*** Given entries ***

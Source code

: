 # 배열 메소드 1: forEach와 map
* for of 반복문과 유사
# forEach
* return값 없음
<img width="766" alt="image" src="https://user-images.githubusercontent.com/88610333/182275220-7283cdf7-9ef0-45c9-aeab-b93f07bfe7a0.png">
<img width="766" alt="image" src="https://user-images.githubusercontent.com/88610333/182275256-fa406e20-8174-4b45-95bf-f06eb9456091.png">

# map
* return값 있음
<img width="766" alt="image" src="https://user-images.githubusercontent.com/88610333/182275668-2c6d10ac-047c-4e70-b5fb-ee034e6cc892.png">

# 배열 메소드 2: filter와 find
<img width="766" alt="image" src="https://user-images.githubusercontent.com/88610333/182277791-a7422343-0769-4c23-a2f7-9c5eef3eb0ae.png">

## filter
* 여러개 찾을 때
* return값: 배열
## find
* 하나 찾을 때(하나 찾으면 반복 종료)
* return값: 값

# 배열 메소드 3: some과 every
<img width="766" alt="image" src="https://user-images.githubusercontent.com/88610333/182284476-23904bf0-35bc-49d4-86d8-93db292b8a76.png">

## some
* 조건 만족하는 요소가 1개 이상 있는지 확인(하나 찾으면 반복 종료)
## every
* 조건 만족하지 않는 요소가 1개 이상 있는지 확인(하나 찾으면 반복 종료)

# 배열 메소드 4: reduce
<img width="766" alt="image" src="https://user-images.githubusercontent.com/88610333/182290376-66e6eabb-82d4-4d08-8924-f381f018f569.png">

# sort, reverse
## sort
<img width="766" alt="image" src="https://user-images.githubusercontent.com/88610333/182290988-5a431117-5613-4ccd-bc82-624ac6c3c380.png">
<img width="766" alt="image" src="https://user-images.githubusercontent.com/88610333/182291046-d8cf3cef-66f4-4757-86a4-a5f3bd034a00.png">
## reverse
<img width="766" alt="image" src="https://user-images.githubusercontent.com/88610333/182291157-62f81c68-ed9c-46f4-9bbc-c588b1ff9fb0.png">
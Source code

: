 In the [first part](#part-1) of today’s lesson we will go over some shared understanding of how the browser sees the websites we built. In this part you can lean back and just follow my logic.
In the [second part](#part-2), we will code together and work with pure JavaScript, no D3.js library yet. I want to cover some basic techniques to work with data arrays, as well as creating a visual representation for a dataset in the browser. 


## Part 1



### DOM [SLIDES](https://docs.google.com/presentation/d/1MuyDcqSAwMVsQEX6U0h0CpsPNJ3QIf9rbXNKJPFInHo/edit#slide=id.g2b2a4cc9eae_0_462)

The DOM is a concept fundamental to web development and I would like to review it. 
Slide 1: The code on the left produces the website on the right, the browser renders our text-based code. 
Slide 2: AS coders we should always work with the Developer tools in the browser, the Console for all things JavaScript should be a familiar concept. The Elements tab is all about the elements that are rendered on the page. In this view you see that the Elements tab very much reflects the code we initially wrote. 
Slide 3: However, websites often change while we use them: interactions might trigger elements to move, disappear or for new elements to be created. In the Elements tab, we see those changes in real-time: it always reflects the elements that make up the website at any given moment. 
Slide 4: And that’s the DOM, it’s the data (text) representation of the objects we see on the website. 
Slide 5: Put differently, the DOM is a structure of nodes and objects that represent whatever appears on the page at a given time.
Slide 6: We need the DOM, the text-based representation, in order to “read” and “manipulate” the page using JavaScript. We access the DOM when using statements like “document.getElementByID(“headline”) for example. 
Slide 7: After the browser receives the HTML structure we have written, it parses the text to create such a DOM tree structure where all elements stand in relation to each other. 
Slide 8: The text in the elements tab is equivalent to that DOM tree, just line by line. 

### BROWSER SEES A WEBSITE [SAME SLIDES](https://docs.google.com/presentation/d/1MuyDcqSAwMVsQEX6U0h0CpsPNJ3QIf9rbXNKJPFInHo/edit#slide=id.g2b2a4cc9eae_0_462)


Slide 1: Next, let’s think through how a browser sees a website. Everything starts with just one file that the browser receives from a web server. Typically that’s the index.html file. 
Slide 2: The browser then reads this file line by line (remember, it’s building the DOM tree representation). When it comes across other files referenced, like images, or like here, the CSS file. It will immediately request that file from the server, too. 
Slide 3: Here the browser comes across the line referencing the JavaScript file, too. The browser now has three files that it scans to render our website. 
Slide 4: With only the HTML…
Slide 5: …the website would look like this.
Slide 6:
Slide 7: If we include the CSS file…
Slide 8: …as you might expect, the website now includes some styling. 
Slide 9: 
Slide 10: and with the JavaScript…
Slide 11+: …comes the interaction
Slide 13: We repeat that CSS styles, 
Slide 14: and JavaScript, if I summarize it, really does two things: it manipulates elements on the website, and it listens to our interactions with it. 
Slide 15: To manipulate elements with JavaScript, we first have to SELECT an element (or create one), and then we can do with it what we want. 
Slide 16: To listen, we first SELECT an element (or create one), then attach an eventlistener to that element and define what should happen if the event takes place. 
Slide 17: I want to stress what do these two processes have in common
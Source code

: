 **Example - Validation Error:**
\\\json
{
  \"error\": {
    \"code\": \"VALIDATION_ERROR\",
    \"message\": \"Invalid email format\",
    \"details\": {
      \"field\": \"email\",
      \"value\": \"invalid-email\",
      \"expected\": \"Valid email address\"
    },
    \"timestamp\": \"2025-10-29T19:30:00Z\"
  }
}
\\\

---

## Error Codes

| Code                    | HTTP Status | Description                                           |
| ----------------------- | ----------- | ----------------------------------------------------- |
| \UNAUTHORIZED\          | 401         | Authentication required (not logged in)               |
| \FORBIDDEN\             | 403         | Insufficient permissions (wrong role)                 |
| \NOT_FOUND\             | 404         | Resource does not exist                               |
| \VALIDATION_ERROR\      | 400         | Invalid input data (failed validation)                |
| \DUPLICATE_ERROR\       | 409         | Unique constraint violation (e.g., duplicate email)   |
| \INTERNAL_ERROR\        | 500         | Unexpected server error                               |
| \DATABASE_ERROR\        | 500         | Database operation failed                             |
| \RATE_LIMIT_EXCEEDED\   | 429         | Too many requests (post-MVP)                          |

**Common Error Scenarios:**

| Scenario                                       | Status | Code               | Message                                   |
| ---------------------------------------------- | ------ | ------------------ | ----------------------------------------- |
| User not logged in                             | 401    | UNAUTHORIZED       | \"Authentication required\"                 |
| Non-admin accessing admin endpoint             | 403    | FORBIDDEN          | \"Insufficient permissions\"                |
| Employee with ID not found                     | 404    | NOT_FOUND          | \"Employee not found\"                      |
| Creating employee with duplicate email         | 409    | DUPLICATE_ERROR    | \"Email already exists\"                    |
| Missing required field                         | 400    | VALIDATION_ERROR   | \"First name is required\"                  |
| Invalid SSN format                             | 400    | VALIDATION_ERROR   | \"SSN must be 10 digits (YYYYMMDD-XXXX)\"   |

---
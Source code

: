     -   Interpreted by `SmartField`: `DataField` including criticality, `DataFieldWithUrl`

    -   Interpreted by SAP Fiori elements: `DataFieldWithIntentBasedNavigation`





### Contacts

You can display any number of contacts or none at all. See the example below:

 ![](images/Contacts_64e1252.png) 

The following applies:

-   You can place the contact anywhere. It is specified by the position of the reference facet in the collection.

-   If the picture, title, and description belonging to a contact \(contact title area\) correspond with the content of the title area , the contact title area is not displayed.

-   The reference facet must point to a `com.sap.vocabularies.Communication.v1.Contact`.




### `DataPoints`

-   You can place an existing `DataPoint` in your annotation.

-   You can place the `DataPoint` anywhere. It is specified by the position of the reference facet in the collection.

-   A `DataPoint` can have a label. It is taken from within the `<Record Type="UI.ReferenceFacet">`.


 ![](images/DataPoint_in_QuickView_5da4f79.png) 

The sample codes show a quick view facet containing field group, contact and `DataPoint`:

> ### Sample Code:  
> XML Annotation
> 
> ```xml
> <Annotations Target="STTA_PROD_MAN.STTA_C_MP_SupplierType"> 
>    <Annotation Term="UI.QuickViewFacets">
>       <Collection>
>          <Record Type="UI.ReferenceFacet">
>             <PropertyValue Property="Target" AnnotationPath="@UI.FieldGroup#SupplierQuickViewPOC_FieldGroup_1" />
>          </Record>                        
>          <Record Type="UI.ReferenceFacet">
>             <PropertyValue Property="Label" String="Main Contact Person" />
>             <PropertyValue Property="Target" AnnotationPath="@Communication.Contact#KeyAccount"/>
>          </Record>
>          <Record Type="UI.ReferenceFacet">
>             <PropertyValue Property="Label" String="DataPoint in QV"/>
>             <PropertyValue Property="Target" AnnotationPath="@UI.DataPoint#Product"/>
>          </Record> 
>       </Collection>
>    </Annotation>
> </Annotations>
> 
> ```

***

■ Required action ■
Only lines containing the string "Insufficient" are needed. Pull each of them out of the records above.

■ Task output ■
| \FORBIDDEN\             | 403         | Insufficient permissions (wrong role)                 |
| Non-admin accessing admin endpoint             | 403    | FORBIDDEN          | \"Insufficient permissions\"                |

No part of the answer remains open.